Request/discussion: BufferedReader reading using async API while providing sync API
Brunoais
brunoaiss at gmail.com
Wed Oct 26 19:46:30 UTC 2016
Thank you.
Only one thing left. How can I "burn" the OS' file read cache?
I only know how to do that by allocating a very large amount of memory
based on the information I see in the resource manager (windows) or
system monitor (linux) of the cached I/O and run the program. In this
case, I have no idea how much memory each one's computer has so I cannot
use the same method. How would you do such program excerpt?
As for the rest of the pointers: thank you I'll start building the
benchmark code based on that information.
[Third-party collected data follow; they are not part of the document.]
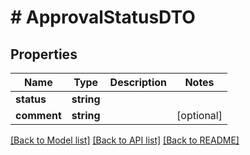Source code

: # # ApprovalStatusDTO

## Properties

Name | Type | Description | Notes
------------ | ------------- | ------------- | -------------
**status** | **string** |  |
**comment** | **string** |  | [optional]

[[Back to Model list]](../../README.md#models) [[Back to API list]](../../README.md#endpoints) [[Back to README]](../../README.md)
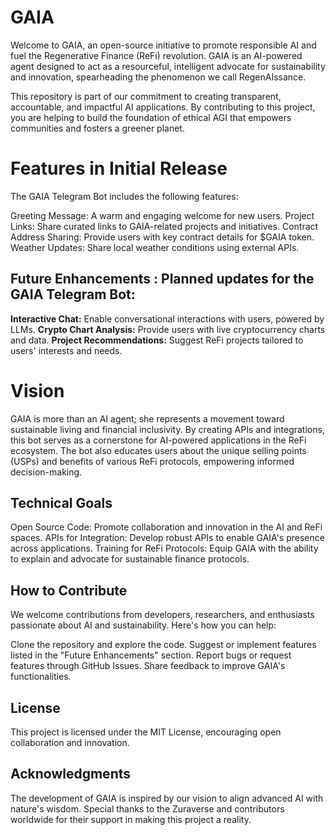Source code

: # GAIA
Welcome to GAIA, an open-source initiative to promote responsible AI and fuel the Regenerative Finance (ReFi) revolution. GAIA is an AI-powered agent designed to act as a resourceful, intelligent advocate for sustainability and innovation, spearheading the phenomenon we call RegenAIssance.

This repository is part of our commitment to creating transparent, accountable, and impactful AI applications. By contributing to this project, you are helping to build the foundation of ethical AGI that empowers communities and fosters a greener planet.

# Features in Initial Release

The GAIA Telegram Bot includes the following features:

Greeting Message: A warm and engaging welcome for new users.
Project Links: Share curated links to GAIA-related projects and initiatives.
Contract Address Sharing: Provide users with key contract details for $GAIA token.
Weather Updates: Share local weather conditions using external APIs.

## Future Enhancements : Planned updates for the GAIA Telegram Bot:

**Interactive Chat:** Enable conversational interactions with users, powered by LLMs.
**Crypto Chart Analysis:** Provide users with live cryptocurrency charts and data.
**Project Recommendations:** Suggest ReFi projects tailored to users' interests and needs.

# Vision

GAIA is more than an AI agent; she represents a movement toward sustainable living and financial inclusivity. By creating APIs and integrations, this bot serves as a cornerstone for AI-powered applications in the ReFi ecosystem. The bot also educates users about the unique selling points (USPs) and benefits of various ReFi protocols, empowering informed decision-making.

## Technical Goals

Open Source Code: Promote collaboration and innovation in the AI and ReFi spaces.
APIs for Integration: Develop robust APIs to enable GAIA's presence across applications.
Training for ReFi Protocols: Equip GAIA with the ability to explain and advocate for sustainable finance protocols.

## How to Contribute

We welcome contributions from developers, researchers, and enthusiasts passionate about AI and sustainability. Here's how you can help:

Clone the repository and explore the code.
Suggest or implement features listed in the "Future Enhancements" section.
Report bugs or request features through GitHub Issues.
Share feedback to improve GAIA's functionalities.

## License
This project is licensed under the MIT License, encouraging open collaboration and innovation.

## Acknowledgments
The development of GAIA is inspired by our vision to align advanced AI with nature's wisdom. Special thanks to the Zuraverse and contributors worldwide for their support in making this project a reality.

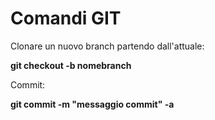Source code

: # Comandi GIT

Clonare un nuovo branch partendo dall'attuale:

**git checkout -b nomebranch**

Commit:

**git commit -m "messaggio commit" -a**
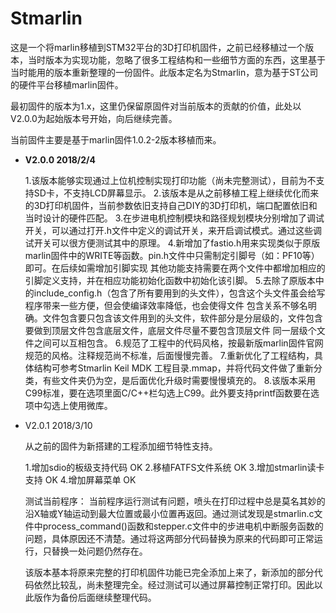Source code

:# Stmarlin

这是一个将marlin移植到STM32平台的3D打印机固件，之前已经移植过一个版本，当时版本为实现功能，忽略了很多工程结构和一些细节方面的东西，这里基于当时能用的版本重新整理的一份固件。此版本定名为Stmarlin，意为基于ST公司的硬件平台移植marlin固件。

最初固件的版本为1.x，这里仍保留原固件对当前版本的贡献的价值，此处以V2.0.0为起始版本号开始，向后继续完善。

当前固件主要是基于marlin固件1.0.2-2版本移植而来。

- **V2.0.0     2018/2/4**

  1.该版本能够实现通过上位机控制实现打印功能（尚未完整测试），目前为不支持SD卡，不支持LCD屏幕显示。
  2.该版本是从之前移植工程上继续优化而来的3D打印机固件，当前参数依旧支持自己DIY的3D打印机，端口配置依旧和当时设计的硬件匹配。
  3.在步进电机控制模块和路径规划模块分别增加了调试开关，可以通过打开.h文件中定义的调试开关，来开启调试模式。通过这些调试开关可以很方便测试其中的原理。
  4.新增加了fastio.h用来实现类似于原版marlin固件中的WRITE等函数。pin.h文件中只需制定引脚号（如：PF10等）即可。在后续如需增加引脚实现
    其他功能支持需要在两个文件中都增加相应的引脚定义支持，并在相应功能初始化函数中初始化该引脚。
  5.去除了原版本中的include_config.h（包含了所有要用到的头文件），包含这个头文件虽会给写程序带来一些方便，但会使编译效率降低，也会使得文件
    包含关系不够名明确。文件包含要只包含该文件用到的头文件，软件部分是分层级的，文件包含要做到顶层文件包含底层文件，底层文件尽量不要包含顶层文件
  	同一层级个文件之间可以互相包含。
  6.规范了工程中的代码风格，按最新版marlin固件官网规范的风格。注释规范尚不标准，后面慢慢完善。
  7.重新优化了工程结构，具体结构可参考Stmarlin Keil MDK 工程目录.mmap，并将代码文件做了重新分类，有些文件夹仍为空，是后面优化升级时需要慢慢填充的。
  8.该版本采用C99标准，要在选项里面C/C++栏勾选上C99。此外要支持printf函数要在选项中勾选上使用微库。
  
- V2.0.1     2018/3/10

  从之前的固件为新搭建的工程添加细节特性支持。

  1.增加sdio的板级支持代码                OK
  2.移植FATFS文件系统                         OK
  3.增加stmarlin读卡支持                     OK
  4.增加屏幕菜单                                    OK

  测试当前程序：
      当前程序运行测试有问题，喷头在打印过程中总是莫名其妙的沿X轴或Y轴运动到最大位置或最小位置再返回。通过测试发现是stmarlin.c文件中process_command()函数和stepper.c文件中的步进电机中断服务函数的问题，具体原因还不清楚。通过将这两部分代码替换为原来的代码即可正常运行，只替换一处问题仍然存在。

  该版本基本将原来完整的打印机固件功能已完全添加上来了，新添加的部分代码依然比较乱，尚未整理完全。经过测试可以通过屏幕控制正常打印。因此以此版作为备份后面继续整理代码。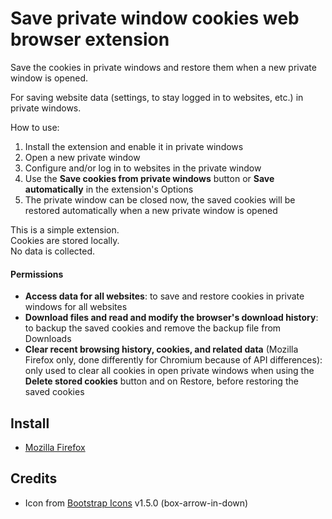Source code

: # Save private window cookies web browser extension

Save the cookies in private windows and restore them when a new private window is opened.

For saving website data (settings, to stay logged in to websites, etc.) in private windows.

How to use:
1. Install the extension and enable it in private windows
2. Open a new private window
3. Configure and/or log in to websites in the private window
4. Use the **Save cookies from private windows** button or **Save automatically** in the extension's Options
5. The private window can be closed now, the saved cookies will be restored automatically when a new private window is opened

This is a simple extension.\
Cookies are stored locally.\
No data is collected.

#### Permissions
- **Access data for all websites**: to save and restore cookies in private windows for all websites
- **Download files and read and modify the browser's download history**: to backup the saved cookies and remove the backup file from Downloads
- **Clear recent browsing history, cookies, and related data** (Mozilla Firefox only, done differently for Chromium because of API differences): only used to clear all cookies in open private windows when using the **Delete stored cookies** button and on Restore, before restoring the saved cookies

## Install
- [Mozilla Firefox](https://addons.mozilla.org/en-US/firefox/addon/save-private-window-cookies/)

## Credits
- Icon from [Bootstrap Icons](https://icons.getbootstrap.com/) v1.5.0 (box-arrow-in-down)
On 26/10/2016 18:24, Peter Levart wrote:
> Hi Brunoais,
>
> I'll try to tell what I know from my JMH practice:
>
> On 10/26/2016 10:30 AM, Brunoais wrote:
>> Hey guys. Any idea where I can find instructions on how to use JMH to:
>>
>> 1. Clear OS' file reading cache.
>
> You can create a public void method and make it called by JMH before each:
> - trial (a set of iterations)
> - iteration (a set of test method invocations)
> - invocation
>
> ...simply by annotating it by @Setup( [ Level.Trial | Level.Iteration
> | Level.Invocation ] ).
>
> So create a method that spawns a script that clears the cache.
>
>> 2. Warm up whatever it needs to (maybe reading from a Channel in memory).
>
> JMH already warms-up the code and VM simply be executing "warmup"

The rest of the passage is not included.